[Extracted data entries]
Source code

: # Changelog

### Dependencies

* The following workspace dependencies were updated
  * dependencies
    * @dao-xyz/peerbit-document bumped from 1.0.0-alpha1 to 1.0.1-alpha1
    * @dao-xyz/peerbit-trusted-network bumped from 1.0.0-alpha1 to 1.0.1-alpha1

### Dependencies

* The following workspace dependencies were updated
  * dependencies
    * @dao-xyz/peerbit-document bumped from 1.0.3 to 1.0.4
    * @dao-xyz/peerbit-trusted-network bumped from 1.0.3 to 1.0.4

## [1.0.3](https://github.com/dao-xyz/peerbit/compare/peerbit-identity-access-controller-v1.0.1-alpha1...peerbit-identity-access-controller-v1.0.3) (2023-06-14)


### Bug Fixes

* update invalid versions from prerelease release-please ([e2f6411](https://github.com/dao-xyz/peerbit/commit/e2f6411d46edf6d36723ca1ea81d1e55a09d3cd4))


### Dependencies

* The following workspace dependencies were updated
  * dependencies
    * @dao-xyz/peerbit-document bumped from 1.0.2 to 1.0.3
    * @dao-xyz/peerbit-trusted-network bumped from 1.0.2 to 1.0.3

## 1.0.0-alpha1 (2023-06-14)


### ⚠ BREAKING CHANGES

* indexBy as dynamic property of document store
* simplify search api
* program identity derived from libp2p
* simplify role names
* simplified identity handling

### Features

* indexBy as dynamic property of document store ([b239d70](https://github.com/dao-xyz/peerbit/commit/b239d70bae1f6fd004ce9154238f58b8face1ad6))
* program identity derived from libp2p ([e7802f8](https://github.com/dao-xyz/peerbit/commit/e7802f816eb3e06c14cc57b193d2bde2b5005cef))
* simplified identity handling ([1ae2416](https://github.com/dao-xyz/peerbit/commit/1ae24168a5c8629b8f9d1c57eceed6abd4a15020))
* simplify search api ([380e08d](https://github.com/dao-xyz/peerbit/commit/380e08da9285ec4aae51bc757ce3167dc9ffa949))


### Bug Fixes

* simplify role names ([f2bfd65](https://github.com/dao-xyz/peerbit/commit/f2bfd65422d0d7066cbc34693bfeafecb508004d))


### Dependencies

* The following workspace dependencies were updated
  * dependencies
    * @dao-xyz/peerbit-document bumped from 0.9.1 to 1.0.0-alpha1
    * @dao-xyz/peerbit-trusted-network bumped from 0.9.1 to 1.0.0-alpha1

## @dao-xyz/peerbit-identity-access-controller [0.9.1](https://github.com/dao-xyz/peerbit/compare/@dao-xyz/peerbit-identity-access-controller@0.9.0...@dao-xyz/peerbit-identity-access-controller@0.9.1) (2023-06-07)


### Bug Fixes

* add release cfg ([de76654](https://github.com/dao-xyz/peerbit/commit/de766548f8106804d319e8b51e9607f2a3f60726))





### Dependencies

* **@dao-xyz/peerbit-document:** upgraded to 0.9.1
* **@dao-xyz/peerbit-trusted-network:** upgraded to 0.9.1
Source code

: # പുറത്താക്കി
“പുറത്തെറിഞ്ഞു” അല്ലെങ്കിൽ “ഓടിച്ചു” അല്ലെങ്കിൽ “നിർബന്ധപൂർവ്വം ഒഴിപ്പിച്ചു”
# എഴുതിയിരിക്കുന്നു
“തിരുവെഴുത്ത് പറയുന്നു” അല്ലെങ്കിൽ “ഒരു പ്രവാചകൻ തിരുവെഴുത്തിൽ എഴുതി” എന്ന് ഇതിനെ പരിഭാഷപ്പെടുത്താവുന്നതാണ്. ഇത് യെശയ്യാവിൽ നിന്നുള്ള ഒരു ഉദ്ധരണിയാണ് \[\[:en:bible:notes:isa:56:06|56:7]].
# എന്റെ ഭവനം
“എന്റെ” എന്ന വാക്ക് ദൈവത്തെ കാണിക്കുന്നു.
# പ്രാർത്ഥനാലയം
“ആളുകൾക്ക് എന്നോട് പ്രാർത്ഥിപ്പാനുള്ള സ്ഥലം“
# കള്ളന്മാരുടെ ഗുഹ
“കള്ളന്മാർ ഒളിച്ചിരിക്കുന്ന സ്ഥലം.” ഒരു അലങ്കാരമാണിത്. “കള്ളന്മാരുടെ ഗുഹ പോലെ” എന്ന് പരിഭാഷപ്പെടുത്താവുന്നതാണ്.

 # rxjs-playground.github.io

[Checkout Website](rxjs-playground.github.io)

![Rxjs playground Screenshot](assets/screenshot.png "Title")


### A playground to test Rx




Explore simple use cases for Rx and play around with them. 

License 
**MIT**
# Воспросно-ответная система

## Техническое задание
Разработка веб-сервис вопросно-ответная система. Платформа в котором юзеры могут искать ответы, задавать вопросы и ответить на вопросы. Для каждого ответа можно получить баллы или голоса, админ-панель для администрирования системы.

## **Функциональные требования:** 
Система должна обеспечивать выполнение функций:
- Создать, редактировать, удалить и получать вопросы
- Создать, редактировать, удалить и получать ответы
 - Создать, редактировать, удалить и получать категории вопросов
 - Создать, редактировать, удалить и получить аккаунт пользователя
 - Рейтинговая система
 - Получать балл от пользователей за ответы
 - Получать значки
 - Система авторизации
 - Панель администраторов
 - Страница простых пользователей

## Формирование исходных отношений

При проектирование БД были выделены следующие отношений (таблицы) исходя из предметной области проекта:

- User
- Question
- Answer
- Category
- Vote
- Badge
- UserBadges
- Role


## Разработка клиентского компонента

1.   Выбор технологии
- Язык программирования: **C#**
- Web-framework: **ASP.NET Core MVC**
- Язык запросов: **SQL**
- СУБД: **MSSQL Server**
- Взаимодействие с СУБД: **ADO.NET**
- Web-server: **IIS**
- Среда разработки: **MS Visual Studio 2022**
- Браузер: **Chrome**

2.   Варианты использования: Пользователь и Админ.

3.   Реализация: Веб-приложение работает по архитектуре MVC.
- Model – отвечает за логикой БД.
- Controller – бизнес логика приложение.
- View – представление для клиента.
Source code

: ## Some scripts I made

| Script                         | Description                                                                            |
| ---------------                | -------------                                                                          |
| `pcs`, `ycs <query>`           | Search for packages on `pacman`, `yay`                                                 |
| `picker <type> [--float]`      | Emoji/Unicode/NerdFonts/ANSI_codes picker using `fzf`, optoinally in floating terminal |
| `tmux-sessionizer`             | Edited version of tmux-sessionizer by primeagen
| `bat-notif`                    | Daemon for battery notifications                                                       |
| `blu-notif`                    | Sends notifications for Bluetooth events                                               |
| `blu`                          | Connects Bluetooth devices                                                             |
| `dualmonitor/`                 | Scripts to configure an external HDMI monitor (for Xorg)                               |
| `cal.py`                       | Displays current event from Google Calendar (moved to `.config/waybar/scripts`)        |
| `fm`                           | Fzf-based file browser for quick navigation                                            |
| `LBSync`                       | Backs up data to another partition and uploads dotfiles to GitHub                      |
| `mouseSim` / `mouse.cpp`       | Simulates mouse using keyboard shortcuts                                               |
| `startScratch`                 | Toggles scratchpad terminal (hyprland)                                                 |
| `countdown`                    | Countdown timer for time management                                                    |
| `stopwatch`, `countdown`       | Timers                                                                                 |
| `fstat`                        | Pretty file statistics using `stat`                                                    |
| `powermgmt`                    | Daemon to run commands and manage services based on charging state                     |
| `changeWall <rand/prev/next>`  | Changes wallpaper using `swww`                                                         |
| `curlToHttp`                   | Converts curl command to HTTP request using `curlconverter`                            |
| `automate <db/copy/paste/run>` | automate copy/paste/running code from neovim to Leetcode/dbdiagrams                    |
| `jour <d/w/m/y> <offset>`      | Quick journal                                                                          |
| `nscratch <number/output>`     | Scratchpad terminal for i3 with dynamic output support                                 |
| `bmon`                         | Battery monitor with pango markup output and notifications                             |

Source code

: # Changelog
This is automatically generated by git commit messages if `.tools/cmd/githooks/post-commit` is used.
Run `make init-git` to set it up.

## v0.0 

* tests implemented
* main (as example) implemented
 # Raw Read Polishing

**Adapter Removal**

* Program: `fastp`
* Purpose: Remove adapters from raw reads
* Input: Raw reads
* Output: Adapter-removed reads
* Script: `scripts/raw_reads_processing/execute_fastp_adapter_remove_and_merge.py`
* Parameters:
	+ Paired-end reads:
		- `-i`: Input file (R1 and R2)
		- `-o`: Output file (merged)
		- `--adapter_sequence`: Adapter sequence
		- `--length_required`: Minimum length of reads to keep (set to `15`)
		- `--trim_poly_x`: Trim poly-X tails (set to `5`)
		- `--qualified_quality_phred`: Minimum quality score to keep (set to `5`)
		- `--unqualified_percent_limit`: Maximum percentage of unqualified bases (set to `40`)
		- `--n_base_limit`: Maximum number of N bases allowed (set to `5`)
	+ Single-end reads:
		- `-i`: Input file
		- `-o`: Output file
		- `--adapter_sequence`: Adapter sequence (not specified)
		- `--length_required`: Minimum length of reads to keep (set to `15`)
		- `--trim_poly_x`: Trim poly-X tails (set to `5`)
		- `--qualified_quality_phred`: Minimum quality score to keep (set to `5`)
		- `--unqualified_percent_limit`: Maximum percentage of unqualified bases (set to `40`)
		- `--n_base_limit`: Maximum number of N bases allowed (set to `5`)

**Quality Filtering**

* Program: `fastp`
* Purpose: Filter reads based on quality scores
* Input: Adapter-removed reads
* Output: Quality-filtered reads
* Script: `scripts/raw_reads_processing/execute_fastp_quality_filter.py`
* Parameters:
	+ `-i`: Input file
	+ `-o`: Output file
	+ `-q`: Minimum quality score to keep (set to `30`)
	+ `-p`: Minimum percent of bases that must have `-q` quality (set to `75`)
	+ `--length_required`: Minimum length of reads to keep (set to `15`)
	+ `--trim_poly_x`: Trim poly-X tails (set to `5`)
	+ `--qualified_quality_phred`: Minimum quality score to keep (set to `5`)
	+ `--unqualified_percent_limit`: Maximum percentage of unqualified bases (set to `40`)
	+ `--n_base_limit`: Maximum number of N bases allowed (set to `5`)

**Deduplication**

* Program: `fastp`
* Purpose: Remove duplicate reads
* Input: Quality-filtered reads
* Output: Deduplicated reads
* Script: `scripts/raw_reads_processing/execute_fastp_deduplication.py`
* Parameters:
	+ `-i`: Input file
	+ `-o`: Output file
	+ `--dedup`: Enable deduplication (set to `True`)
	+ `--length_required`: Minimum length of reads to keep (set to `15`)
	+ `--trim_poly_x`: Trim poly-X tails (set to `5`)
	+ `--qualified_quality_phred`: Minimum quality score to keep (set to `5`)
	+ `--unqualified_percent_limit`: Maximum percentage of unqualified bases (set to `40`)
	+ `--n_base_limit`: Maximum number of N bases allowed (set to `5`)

Work order: Return every line in the records that includes the string "countdown".

Answer box:
| `countdown`                    | Countdown timer for time management                                                    |
| `stopwatch`, `countdown`       | Timers                                                                                 |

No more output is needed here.